-- SOURCE INFORMATION --
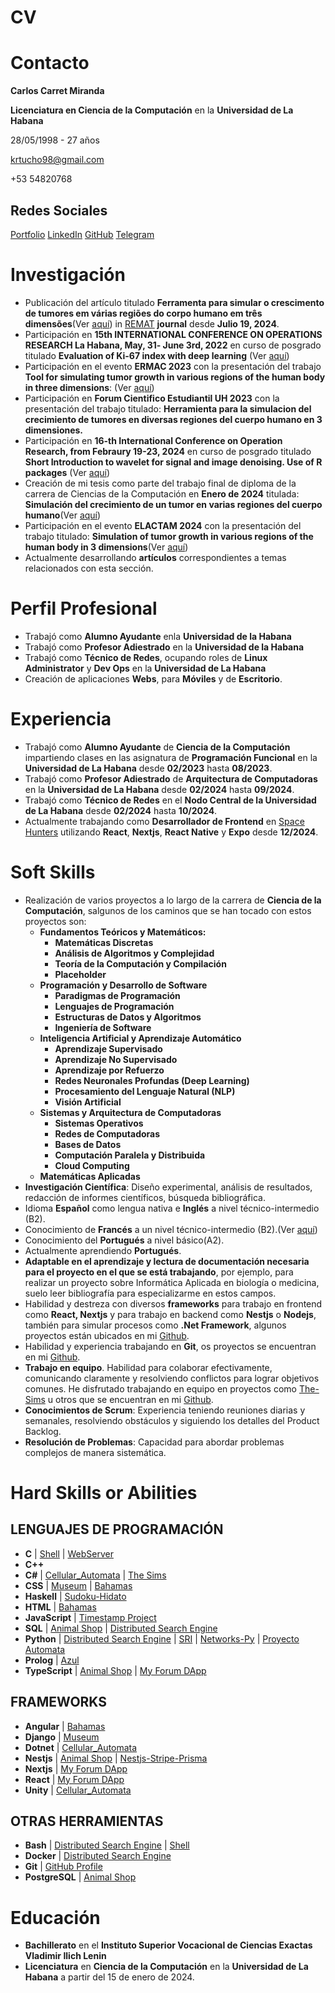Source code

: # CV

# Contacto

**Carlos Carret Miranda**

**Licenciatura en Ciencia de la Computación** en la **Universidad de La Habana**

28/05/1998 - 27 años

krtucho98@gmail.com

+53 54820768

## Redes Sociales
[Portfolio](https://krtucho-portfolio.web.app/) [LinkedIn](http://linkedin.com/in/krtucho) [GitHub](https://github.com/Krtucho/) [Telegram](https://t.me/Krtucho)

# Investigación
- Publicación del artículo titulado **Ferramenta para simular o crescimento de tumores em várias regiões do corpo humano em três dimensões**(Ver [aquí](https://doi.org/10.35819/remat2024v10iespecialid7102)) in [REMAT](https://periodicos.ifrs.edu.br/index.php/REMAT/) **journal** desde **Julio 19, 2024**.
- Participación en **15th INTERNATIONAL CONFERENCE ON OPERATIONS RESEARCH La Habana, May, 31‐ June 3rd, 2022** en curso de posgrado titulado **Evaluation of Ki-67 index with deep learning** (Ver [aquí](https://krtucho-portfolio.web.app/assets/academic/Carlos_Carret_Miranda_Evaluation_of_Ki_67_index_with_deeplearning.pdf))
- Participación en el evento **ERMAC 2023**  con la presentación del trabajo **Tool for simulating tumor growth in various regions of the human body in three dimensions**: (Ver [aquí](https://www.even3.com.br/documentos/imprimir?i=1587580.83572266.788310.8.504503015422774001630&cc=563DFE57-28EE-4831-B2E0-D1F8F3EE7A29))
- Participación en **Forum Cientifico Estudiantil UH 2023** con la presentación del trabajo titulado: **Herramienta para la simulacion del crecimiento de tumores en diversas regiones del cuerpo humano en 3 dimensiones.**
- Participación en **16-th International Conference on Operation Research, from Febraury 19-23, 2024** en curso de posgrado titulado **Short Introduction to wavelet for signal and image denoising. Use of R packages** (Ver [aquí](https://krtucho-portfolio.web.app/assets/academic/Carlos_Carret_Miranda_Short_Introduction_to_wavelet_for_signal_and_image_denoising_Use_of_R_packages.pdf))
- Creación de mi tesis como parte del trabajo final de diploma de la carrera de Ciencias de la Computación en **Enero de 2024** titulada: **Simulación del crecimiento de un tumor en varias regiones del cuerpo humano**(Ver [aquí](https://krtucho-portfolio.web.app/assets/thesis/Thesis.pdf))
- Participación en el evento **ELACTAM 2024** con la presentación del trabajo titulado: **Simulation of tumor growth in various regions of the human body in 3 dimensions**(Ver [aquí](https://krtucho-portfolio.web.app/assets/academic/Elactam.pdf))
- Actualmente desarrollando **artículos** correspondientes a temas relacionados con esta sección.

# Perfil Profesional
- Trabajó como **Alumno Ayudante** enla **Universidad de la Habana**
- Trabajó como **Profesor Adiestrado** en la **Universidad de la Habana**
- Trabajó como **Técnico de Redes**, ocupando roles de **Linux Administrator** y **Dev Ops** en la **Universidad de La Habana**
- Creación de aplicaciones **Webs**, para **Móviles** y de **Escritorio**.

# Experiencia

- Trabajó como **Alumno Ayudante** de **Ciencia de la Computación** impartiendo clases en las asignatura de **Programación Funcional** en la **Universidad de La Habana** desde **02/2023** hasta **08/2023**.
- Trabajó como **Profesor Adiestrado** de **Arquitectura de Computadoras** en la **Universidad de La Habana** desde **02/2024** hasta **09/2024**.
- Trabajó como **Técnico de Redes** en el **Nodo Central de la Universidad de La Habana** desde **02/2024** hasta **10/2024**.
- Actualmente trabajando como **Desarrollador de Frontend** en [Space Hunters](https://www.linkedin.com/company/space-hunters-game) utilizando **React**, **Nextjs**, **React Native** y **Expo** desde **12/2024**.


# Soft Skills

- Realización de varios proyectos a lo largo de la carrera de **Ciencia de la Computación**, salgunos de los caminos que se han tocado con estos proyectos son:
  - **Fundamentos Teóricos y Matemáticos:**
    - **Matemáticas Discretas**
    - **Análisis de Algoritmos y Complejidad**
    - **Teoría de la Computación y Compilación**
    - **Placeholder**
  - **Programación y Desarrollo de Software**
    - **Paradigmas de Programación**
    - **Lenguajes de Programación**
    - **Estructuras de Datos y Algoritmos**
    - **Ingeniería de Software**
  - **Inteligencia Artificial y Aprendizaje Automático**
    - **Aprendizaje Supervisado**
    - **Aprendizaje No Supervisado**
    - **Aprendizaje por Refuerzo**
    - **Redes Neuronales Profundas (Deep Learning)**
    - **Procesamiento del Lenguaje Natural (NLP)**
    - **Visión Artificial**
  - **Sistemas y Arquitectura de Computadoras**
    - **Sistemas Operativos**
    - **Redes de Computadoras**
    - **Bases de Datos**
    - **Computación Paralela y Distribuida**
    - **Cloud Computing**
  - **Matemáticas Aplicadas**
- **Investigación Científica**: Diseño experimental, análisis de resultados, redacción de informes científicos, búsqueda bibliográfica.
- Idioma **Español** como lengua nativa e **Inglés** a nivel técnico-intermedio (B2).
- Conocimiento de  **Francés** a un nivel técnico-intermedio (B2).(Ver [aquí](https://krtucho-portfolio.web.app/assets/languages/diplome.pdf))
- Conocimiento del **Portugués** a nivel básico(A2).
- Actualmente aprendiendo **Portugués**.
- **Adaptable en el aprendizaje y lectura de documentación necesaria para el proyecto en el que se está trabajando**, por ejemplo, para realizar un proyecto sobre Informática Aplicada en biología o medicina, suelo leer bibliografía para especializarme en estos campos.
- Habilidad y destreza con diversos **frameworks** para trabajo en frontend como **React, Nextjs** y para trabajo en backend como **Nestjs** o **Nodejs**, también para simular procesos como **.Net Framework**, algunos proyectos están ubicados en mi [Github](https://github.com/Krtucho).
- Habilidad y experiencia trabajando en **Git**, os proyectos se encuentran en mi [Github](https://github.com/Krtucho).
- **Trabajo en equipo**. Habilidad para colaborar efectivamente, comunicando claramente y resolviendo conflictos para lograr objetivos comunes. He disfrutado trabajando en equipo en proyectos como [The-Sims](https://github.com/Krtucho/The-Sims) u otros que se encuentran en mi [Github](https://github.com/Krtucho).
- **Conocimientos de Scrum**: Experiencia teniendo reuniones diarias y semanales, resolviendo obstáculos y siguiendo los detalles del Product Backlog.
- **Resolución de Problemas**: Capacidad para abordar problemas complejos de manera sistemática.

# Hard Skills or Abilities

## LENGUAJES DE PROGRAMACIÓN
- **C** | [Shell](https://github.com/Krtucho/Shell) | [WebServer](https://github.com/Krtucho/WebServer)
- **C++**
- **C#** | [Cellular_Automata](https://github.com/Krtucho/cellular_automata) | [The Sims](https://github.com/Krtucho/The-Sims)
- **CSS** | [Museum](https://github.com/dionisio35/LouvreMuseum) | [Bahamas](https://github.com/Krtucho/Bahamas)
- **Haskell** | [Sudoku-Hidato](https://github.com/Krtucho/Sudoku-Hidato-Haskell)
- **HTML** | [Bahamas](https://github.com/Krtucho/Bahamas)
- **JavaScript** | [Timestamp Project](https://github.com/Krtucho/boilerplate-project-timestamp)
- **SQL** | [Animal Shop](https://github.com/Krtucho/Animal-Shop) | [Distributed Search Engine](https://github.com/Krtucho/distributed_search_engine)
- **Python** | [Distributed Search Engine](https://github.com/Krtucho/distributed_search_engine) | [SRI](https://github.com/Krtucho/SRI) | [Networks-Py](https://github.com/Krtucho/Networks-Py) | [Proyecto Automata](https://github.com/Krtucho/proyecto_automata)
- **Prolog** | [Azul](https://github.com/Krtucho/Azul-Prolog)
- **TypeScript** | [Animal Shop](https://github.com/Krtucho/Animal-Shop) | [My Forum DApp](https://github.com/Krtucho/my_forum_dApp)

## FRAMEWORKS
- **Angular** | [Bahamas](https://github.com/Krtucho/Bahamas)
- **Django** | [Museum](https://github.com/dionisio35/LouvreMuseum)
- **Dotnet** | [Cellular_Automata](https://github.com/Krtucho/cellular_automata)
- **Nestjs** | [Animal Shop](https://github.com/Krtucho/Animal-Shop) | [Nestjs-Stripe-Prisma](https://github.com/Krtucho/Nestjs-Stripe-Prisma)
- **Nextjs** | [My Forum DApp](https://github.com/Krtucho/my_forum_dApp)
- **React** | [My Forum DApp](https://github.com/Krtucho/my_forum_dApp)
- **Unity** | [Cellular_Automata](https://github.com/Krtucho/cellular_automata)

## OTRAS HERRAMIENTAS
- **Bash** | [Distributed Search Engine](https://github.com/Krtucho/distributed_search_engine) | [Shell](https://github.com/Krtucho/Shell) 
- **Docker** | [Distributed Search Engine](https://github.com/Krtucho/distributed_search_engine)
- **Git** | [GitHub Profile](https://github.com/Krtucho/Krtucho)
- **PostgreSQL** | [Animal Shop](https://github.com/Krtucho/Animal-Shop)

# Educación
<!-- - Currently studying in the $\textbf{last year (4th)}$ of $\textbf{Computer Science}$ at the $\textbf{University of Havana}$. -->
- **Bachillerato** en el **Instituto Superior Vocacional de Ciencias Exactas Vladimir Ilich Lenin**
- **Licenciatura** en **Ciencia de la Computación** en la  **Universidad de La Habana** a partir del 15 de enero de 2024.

* * *

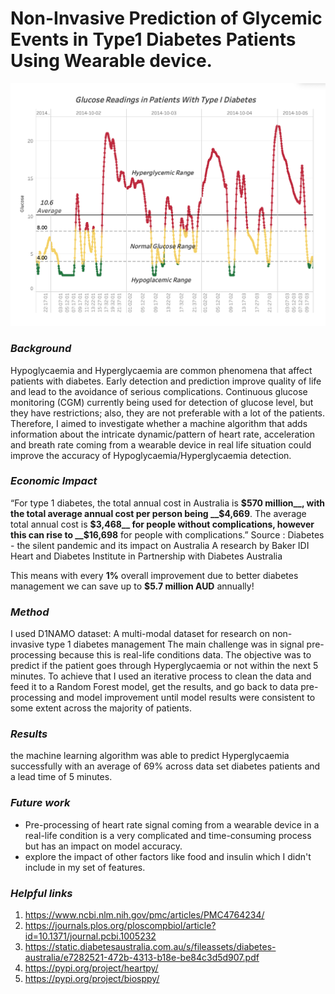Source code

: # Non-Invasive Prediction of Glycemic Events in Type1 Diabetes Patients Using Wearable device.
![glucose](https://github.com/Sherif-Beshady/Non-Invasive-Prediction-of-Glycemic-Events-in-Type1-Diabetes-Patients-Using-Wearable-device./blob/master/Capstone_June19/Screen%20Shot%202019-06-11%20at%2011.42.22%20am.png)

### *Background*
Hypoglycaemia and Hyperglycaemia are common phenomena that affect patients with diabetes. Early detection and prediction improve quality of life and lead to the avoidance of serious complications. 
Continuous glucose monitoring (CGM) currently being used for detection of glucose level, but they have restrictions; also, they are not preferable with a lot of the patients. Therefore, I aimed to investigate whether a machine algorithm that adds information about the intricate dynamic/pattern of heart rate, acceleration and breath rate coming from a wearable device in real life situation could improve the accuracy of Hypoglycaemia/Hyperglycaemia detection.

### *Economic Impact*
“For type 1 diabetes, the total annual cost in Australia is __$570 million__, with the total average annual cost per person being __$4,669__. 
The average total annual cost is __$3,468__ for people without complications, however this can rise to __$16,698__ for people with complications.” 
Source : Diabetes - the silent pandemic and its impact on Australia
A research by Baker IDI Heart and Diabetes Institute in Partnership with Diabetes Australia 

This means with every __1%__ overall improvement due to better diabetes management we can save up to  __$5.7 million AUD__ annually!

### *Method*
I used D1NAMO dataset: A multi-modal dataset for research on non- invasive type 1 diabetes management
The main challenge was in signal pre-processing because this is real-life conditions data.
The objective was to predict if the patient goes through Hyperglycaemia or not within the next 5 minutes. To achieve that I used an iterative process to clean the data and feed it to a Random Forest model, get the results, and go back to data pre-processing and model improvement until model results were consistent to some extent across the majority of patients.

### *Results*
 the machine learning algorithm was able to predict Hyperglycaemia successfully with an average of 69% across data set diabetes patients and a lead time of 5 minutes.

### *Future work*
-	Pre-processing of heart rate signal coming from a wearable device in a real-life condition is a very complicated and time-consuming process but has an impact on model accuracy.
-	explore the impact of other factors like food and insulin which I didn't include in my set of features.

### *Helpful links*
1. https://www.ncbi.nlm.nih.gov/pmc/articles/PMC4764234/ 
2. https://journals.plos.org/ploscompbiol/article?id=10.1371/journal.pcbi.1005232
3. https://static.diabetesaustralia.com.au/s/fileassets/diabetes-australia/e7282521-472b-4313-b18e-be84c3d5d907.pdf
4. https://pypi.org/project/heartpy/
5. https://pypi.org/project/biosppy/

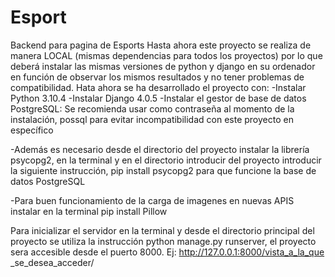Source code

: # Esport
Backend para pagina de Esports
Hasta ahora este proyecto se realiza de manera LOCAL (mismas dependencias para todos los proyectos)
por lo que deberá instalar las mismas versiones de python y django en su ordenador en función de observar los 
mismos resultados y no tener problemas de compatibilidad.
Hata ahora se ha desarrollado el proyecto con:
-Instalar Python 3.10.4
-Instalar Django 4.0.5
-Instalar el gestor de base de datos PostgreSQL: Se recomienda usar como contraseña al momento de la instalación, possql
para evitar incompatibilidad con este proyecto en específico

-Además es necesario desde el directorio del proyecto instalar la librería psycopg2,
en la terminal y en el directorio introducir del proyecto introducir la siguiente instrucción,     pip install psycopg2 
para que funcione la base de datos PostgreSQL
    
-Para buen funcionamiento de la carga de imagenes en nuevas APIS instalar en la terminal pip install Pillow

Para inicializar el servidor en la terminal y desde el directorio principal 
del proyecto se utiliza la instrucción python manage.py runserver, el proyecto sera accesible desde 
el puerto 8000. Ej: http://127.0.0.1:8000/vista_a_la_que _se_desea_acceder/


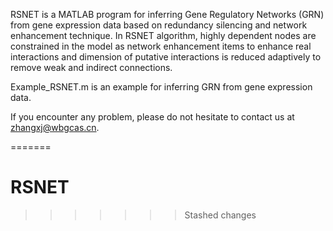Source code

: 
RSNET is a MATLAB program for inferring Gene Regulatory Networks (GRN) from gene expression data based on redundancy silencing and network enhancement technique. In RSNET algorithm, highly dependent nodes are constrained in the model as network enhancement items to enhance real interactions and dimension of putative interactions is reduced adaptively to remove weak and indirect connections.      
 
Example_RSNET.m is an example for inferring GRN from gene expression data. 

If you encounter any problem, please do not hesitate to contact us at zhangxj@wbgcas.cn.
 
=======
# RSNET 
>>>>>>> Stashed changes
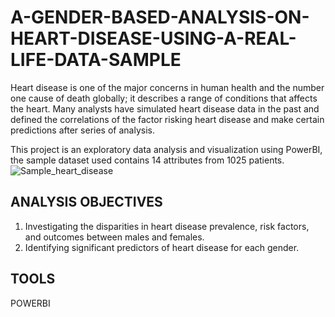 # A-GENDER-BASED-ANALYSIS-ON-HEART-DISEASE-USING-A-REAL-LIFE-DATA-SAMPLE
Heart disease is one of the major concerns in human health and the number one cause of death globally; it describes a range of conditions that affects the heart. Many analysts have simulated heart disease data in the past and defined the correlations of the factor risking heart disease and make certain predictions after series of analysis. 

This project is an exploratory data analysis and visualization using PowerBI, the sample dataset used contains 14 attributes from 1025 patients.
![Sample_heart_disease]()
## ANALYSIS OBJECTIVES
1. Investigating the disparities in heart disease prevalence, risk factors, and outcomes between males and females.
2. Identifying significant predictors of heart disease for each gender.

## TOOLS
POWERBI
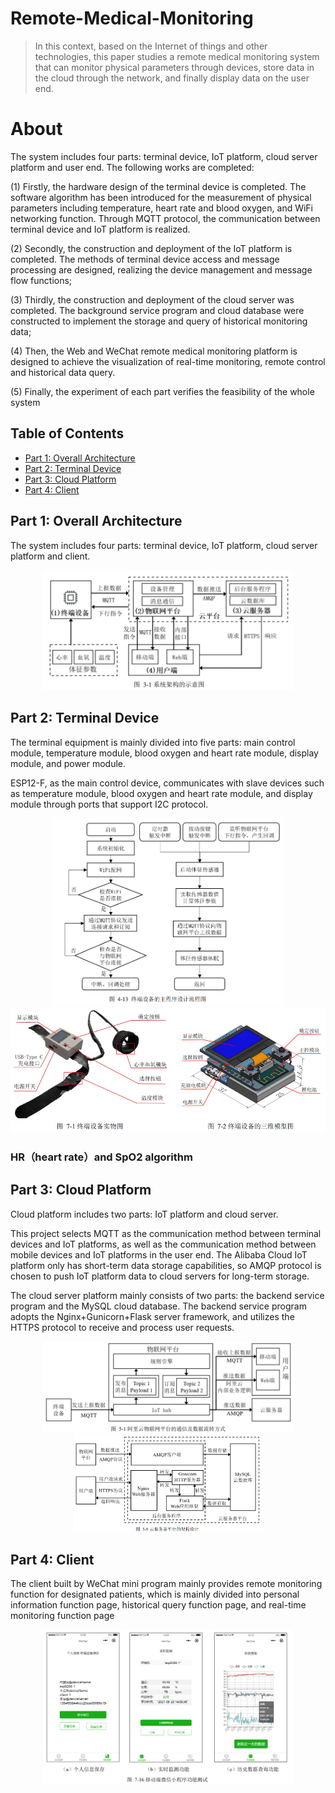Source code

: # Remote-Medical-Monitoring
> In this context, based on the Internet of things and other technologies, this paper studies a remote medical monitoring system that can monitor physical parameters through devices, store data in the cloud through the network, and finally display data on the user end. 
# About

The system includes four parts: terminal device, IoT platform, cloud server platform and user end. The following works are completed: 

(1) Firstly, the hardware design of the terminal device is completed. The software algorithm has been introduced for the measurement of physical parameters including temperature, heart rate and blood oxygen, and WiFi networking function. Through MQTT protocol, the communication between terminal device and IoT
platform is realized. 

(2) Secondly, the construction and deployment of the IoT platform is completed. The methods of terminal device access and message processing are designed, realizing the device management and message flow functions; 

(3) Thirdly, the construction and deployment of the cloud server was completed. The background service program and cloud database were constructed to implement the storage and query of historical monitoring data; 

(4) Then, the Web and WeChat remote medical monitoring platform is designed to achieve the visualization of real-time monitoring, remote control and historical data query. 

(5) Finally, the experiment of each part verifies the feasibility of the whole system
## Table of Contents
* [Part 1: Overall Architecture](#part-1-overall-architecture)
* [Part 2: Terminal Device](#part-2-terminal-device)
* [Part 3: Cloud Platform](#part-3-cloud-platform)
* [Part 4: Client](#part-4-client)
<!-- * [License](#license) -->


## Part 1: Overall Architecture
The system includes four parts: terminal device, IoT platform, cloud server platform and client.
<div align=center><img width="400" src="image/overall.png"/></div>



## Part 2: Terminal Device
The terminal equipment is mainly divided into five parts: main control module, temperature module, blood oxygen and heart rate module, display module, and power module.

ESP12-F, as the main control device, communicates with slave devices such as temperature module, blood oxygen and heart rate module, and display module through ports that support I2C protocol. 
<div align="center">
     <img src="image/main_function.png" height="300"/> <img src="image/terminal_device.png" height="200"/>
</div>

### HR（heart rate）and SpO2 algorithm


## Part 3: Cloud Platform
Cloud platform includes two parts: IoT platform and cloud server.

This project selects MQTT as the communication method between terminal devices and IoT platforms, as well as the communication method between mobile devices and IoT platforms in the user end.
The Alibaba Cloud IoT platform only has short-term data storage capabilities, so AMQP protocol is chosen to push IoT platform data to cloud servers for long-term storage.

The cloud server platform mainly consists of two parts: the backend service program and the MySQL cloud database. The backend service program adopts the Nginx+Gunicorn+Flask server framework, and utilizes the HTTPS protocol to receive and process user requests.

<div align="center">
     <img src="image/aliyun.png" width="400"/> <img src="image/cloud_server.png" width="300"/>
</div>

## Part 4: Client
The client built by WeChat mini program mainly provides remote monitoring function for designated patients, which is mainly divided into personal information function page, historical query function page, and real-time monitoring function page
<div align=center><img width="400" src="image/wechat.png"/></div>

-- PROBLEM TO WORK ON --
Copy out, exactly and alone, the lines of the entries above between the ones holding "The objective was" and "### *Future work*", inclusive.

-- EXPECTED OUTPUT --
The objective was to predict if the patient goes through Hyperglycaemia or not within the next 5 minutes. To achieve that I used an iterative process to clean the data and feed it to a Random Forest model, get the results, and go back to data pre-processing and model improvement until model results were consistent to some extent across the majority of patients.

### *Results*
 the machine learning algorithm was able to predict Hyperglycaemia successfully with an average of 69% across data set diabetes patients and a lead time of 5 minutes.

### *Future work*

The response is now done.